**Task prompt:** The listing below should be written out word for word, with its pictures removed.

**Data for analysis:**
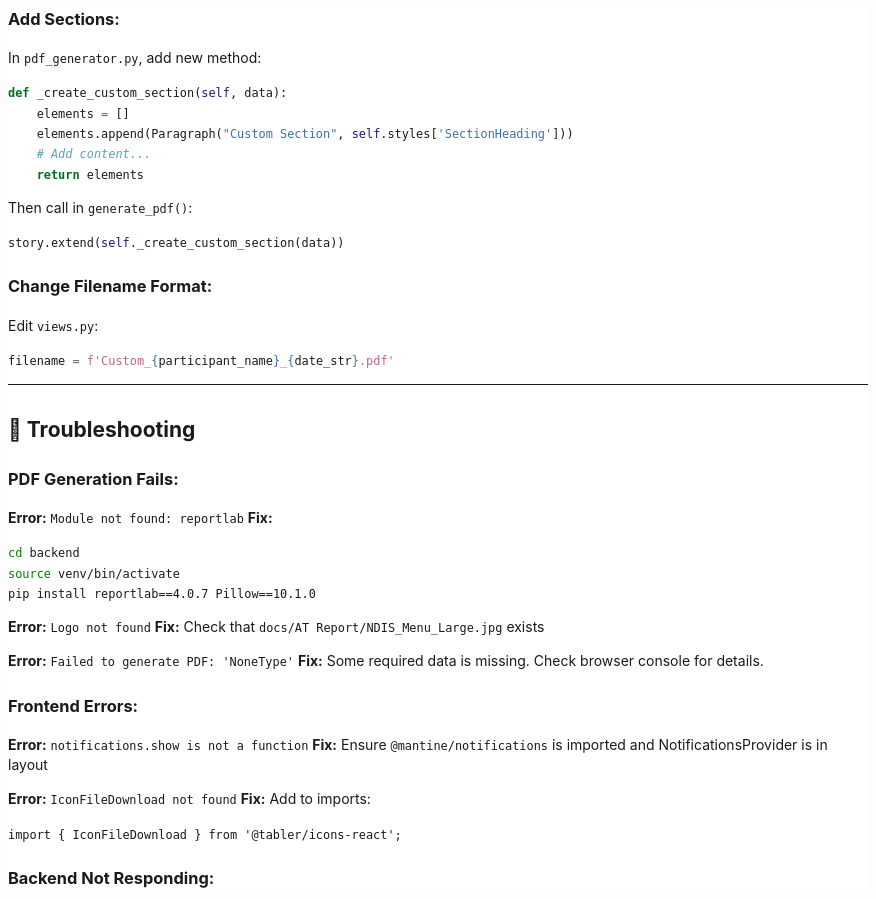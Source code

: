 ### **Add Sections:**

In `pdf_generator.py`, add new method:
```python
def _create_custom_section(self, data):
    elements = []
    elements.append(Paragraph("Custom Section", self.styles['SectionHeading']))
    # Add content...
    return elements
```

Then call in `generate_pdf()`:
```python
story.extend(self._create_custom_section(data))
```

### **Change Filename Format:**

Edit `views.py`:
```python
filename = f'Custom_{participant_name}_{date_str}.pdf'
```

---

## 🐛 **Troubleshooting**

### **PDF Generation Fails:**

**Error:** `Module not found: reportlab`
**Fix:**
```bash
cd backend
source venv/bin/activate
pip install reportlab==4.0.7 Pillow==10.1.0
```

**Error:** `Logo not found`
**Fix:** Check that `docs/AT Report/NDIS_Menu_Large.jpg` exists

**Error:** `Failed to generate PDF: 'NoneType'`
**Fix:** Some required data is missing. Check browser console for details.

### **Frontend Errors:**

**Error:** `notifications.show is not a function`
**Fix:** Ensure `@mantine/notifications` is imported and NotificationsProvider is in layout

**Error:** `IconFileDownload not found`
**Fix:** Add to imports:
```tsx
import { IconFileDownload } from '@tabler/icons-react';
```

### **Backend Not Responding:**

**Exercise result:**
Source code

: ### **Add Sections:**

In `pdf_generator.py`, add new method:
```python
def _create_custom_section(self, data):
    elements = []
    elements.append(Paragraph("Custom Section", self.styles['SectionHeading']))
    # Add content...
    return elements
```

Then call in `generate_pdf()`:
```python
story.extend(self._create_custom_section(data))
```

### **Change Filename Format:**

Edit `views.py`:
```python
filename = f'Custom_{participant_name}_{date_str}.pdf'
```

---

## 🐛 **Troubleshooting**

### **PDF Generation Fails:**

**Error:** `Module not found: reportlab`
**Fix:**
```bash
cd backend
source venv/bin/activate
pip install reportlab==4.0.7 Pillow==10.1.0
```

**Error:** `Logo not found`
**Fix:** Check that `docs/AT Report/NDIS_Menu_Large.jpg` exists

**Error:** `Failed to generate PDF: 'NoneType'`
**Fix:** Some required data is missing. Check browser console for details.

### **Frontend Errors:**

**Error:** `notifications.show is not a function`
**Fix:** Ensure `@mantine/notifications` is imported and NotificationsProvider is in layout

**Error:** `IconFileDownload not found`
**Fix:** Add to imports:
```tsx
import { IconFileDownload } from '@tabler/icons-react';
```

### **Backend Not Responding:**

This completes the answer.